City should celebrate its past, good and bad

City should celebrate its past, good and bad

St. Augustine

I read with interest and some sorrow the Sunday guest column from David Thundershield. Thundershileld and Ms. Carol Hausman advocating that we not "honor" the 500th anniversary of the landing of Ponce de Leon on the 450th birthday of St. Augustine and landing of Pedro Menendez de Aviles.

I do not quibble with their facts and conclusions that both of these Spanish explorers and their contemporaries were brutal and cruel, particularly to indigenous peoples they found here and the French explorers Menendez was sent to conquer. I do not disagree that these Spanish explorers were motivated by greed in hopes of finding great wealth and by a desire to conquer more peoples for their God and their King.

But I do most certainly disagree with the conclusion they draw that we should allow these historic events to pass unnoticed. Indeed, I believe it is our obligation to acknowledge them and to use these anniversaries as an opportunity to teach ourselves and future generations about the past, good and bad. The key lies in an honest account of that past.

My wife and I recently traveled to Peru and Ecuador and spoke to several people there about how they acknowledge a nearly contemporaneous but even more egregious history of Spanish conquest. They told us how they are uncomfortable with the idea of "celebrating" the anniversaries of the Spanish destruction of the Incan civilization. Instead, they use those occasions to celebrate their history that preceded and followed those invasions, acknowledging their occurrence and impacts, but focusing today's and future generations upon the remarkable accomplishments of their countries and the peoples that have populated them for thousands of years.

It is no different for us in how we present and discuss the civil rights history of St. Augustine. During our 400th birthday event in 1965, this town was still very torn over a racial divide and abhorrent behavior toward the black community that led to the passage of the Civil Rights Act in 1964. The civil rights movement was seen by some as a distraction from the birthday events of that year. In a few short years, for the 450th, we have the opportunity and indeed the responsibility to present that civil rights struggle honestly and fully. Just so with the indigenous peoples and their descendents.

We do not "celebrate" such events in our past. We commemorate them to keep the memory alive. We teach. We learn. We pledge to never again allow or encourage slavery, bigotry, genocide, or forced imposition of religious belief.

I have worked with the Seminole Tribe of Florida and the Miccosukee Tribe of Indians. They are rightly proud of their past and have much to teach us. We should seek out and invite the tribes and their descendents whose lives were impacted by the events that have unfolded here since 1513 when Ponce de Leon first came upon the Timucuan.
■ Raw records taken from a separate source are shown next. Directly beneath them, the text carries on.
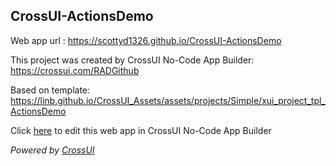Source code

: ## CrossUI-ActionsDemo
Web app url : https://scottyd1326.github.io/CrossUI-ActionsDemo

This project was created by CrossUI No-Code App Builder: https://crossui.com/RADGithub

Based on template: https://linb.github.io/CrossUI_Assets/assets/projects/Simple/xui_project_tpl_ActionsDemo

Click [here](https://crossui.com/RADGithub/#!from=github&owner=scottyd1326&repo=CrossUI-ActionsDemo) to edit this web app in CrossUI No-Code App Builder

<i>Powered by [CrossUI](https://crossui.com)</i>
They should tell their stories. The authors of the letter should participate. They would have the opportunity to teach a national and international audience what happened here.
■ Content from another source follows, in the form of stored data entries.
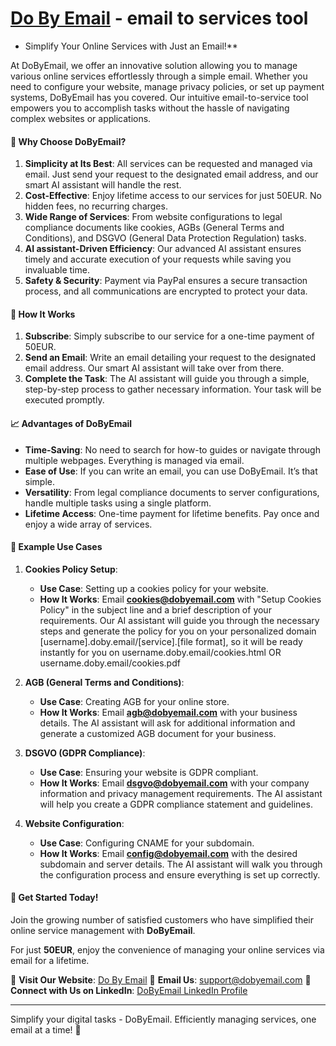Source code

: # [Do By Email](http://www.dobyemail.com) - email to services tool

+ Simplify Your Online Services with Just an Email!**

At DoByEmail, we offer an innovative solution allowing you to manage various online services effortlessly through a simple email. Whether you need to configure your website, manage privacy policies, or set up payment systems, DoByEmail has you covered. Our intuitive email-to-service tool empowers you to accomplish tasks without the hassle of navigating complex websites or applications.

#### 🌟 **Why Choose DoByEmail?**

1. **Simplicity at Its Best**: All services can be requested and managed via email. Just send your request to the designated email address, and our smart AI assistant will handle the rest.
2. **Cost-Effective**: Enjoy lifetime access to our services for just 50EUR. No hidden fees, no recurring charges.
3. **Wide Range of Services**: From website configurations to legal compliance documents like cookies, AGBs (General Terms and Conditions), and DSGVO (General Data Protection Regulation) tasks.
4. **AI assistant-Driven Efficiency**: Our advanced AI assistant ensures timely and accurate execution of your requests while saving you invaluable time.
5. **Safety & Security**: Payment via PayPal ensures a secure transaction process, and all communications are encrypted to protect your data.

#### 📧 **How It Works**

1. **Subscribe**: Simply subscribe to our service for a one-time payment of 50EUR.
2. **Send an Email**: Write an email detailing your request to the designated email address. Our smart AI assistant will take over from there.
3. **Complete the Task**: The AI assistant will guide you through a simple, step-by-step process to gather necessary information. Your task will be executed promptly.

#### 📈 **Advantages of DoByEmail**

- **Time-Saving**: No need to search for how-to guides or navigate through multiple webpages. Everything is managed via email.
- **Ease of Use**: If you can write an email, you can use DoByEmail. It’s that simple.
- **Versatility**: From legal compliance documents to server configurations, handle multiple tasks using a single platform.
- **Lifetime Access**: One-time payment for lifetime benefits. Pay once and enjoy a wide array of services.

#### 📌 **Example Use Cases**

1. **Cookies Policy Setup**:
   - **Use Case**: Setting up a cookies policy for your website.
   - **How It Works**: Email **cookies@dobyemail.com** with "Setup Cookies Policy" in the subject line and a brief description of your requirements. Our AI assistant will guide you through the necessary steps and generate the policy for you on your personalized domain [username].doby.email/[service].[file format], so it will be ready instantly for you on username.doby.email/cookies.html OR username.doby.email/cookies.pdf

2. **AGB (General Terms and Conditions)**:
    - **Use Case**: Creating AGB for your online store.
    - **How It Works**: Email **agb@dobyemail.com** with your business details. The AI assistant will ask for additional information and generate a customized AGB document for your business.

3. **DSGVO (GDPR Compliance)**:
    - **Use Case**: Ensuring your website is GDPR compliant.
    - **How It Works**: Email **dsgvo@dobyemail.com** with your company information and privacy management requirements. The AI assistant will help you create a GDPR compliance statement and guidelines.

4. **Website Configuration**:
    - **Use Case**: Configuring CNAME for your subdomain.
    - **How It Works**: Email **config@dobyemail.com** with the desired subdomain and server details. The AI assistant will walk you through the configuration process and ensure everything is set up correctly.


#### 💼 **Get Started Today!**

Join the growing number of satisfied customers who have simplified their online service management with **DoByEmail**.

For just **50EUR**, enjoy the convenience of managing your online services via email for a lifetime.

🔗 **Visit Our Website**: [Do By Email](http://order.dobyemail.com)
📧 **Email Us**: support@dobyemail.com
💬 **Connect with Us on LinkedIn**: [DoByEmail LinkedIn Profile](#)

---
Simplify your digital tasks - DoByEmail. Efficiently managing services, one email at a time! 🚀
If in a few years we celebrate anything, it should be that we are not afraid to talk about our past, including the terrible tings above which we have risen. As Thundershield and Hausman suggest, we should honor our cultural diversity. I, for one, look forward to the challenges and opportunities we face in these next several years to tell our history and the stories of the remarkable people who preceded us. It is a civic responsibility and moral imperative to do it right.

William Leary is a member of the St. Augustine Planning and Zoning Commission and is on the board of the St. Johns Cultural Council.